Some examples of trauma reconstruction would be soft tissue or bony injuries from car accidents or boating accidents, falls, dog bites, as well as burn care and burn reconstructions. Then there are also the reconstructive surgeries that are performed to restore a structure either deformed or taken away by cancer, such as breast reconstruction for breast cancer, facial reconstruction due to cancers of the head and neck, or limb reconstruction due to limb cancers such as sarcomas. Many of these reconstructive surgeries sometimes will involve microsurgery, which is the usage of a microscope, in order to perform very fine detailed work to optimize the outcome of the surgery.
As you can see, just the field of Reconstructive Surgery is quite extensive.
What is Cosmetic Surgery then? Cosmetic surgery is surgery that is performed to reshape normal structures to improve appearance. Therefore, most if not all cosmetic surgeries are elective in nature, meaning that one does not have to have the surgery, because the structure or body part that one does not like, is not necessarily abnormal or nonfunctional; but one wishes to improve upon its appearance. That is also why when a surgery is considered “cosmetic” in nature, insurance companies do not cover or pay for them. The range of cosmetic procedures is extensive as well. They include areas of non-invasive topical treatments to less invasive treatments such as Botox ®, fillers, medium-level chemical peels, to invasive procedures that require anesthesia in order for the procedure or surgery to be performed comfortably for the patient. The cosmetic surgeries may involve any body part from head to toe. From the head (hair transplantation), to the face (eyelid lift and face/neck lifts), to the chest (breast augmentation /lift in women and gynecomastia treatment in men), to the abdomen (tummy tuck, liposuction), to the thighs (thigh lift, liposuction, etc.), and shaping of calves with contouring liposuction or other modalities of treatment. Thus, it does seem that the possibilities are almost endless.

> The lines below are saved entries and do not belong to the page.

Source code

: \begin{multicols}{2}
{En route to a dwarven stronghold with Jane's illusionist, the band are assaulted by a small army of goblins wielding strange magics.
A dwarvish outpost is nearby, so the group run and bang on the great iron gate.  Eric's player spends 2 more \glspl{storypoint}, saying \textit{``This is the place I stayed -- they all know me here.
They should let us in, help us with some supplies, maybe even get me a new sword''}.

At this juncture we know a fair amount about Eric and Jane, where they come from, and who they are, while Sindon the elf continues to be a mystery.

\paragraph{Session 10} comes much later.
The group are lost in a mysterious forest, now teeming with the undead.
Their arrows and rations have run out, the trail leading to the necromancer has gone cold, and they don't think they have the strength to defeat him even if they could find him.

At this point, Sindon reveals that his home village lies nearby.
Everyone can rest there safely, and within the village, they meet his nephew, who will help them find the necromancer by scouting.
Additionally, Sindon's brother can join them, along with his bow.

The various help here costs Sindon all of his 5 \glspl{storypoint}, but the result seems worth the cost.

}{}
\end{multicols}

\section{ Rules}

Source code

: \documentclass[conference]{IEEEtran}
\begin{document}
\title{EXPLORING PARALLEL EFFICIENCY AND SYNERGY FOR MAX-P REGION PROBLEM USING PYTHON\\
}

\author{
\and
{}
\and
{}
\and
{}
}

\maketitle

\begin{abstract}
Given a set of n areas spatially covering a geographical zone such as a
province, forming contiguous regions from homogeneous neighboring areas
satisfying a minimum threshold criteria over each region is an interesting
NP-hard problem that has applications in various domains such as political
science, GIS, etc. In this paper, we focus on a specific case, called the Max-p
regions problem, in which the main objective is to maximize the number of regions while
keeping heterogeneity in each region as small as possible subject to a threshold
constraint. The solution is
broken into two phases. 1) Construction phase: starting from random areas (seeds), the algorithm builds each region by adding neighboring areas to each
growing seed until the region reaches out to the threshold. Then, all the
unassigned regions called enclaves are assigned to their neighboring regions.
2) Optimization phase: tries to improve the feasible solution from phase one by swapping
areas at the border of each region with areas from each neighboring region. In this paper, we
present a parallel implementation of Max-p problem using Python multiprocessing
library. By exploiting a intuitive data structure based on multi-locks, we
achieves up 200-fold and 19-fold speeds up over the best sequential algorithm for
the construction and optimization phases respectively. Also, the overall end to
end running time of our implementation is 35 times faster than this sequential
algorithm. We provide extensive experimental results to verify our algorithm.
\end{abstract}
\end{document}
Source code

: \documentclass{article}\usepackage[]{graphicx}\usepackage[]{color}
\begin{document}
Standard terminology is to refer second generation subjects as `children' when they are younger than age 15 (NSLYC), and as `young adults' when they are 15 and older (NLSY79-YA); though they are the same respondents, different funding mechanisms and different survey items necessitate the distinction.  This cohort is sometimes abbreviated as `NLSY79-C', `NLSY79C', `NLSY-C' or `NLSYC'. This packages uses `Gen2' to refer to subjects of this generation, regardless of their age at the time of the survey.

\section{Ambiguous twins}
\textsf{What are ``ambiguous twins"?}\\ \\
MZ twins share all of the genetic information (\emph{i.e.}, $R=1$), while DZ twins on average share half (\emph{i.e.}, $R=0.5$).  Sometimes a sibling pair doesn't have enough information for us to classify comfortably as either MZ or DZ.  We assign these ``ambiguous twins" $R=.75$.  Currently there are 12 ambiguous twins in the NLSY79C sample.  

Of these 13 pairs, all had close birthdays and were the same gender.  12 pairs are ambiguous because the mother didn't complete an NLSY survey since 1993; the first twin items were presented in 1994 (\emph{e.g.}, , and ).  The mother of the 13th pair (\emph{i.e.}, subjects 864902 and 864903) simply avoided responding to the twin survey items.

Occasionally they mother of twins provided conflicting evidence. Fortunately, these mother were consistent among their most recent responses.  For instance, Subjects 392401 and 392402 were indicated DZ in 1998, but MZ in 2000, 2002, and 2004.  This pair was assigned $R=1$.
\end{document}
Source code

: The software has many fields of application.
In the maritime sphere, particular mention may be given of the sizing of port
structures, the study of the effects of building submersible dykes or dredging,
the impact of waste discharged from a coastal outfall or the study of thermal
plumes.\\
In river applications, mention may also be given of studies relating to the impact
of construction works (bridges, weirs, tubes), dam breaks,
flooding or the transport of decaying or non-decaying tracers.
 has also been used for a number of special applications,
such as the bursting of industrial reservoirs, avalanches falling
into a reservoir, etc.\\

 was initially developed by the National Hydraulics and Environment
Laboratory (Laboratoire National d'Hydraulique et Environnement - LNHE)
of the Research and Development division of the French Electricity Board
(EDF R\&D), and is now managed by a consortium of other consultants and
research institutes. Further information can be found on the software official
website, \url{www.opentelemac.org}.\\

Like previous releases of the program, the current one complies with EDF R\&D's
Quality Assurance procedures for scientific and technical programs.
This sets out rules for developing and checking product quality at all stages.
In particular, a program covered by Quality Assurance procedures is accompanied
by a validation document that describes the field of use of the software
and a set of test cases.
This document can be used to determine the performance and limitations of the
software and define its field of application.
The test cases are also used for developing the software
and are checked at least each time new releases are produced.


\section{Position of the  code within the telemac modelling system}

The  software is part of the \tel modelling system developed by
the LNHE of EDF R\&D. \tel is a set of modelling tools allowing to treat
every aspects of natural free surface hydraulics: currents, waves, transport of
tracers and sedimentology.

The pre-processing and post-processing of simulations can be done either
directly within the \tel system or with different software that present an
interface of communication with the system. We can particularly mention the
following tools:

So, is it true then, that when one starts down the road of plastic surgery, one can’t stop? This is an issue which shoulders the responsibility on both the patient and the surgeon, to ensure that the patient does not become a cosmetic surgery “junkie”. However, there are certainly situations in which multiple surgeries are planned for the safety of the patient. For example, when one has lost a massive amount of weight (, ie, > 100 lbs), one may be left with a lot of loose skin all over. Due to the extensiveness of some of these body contouring procedures to remove the excess skin, it is necessary to divide up the surgeries and do them in multiple stages, so that we can minimize the perioperative risks and optimize the patient’s safety.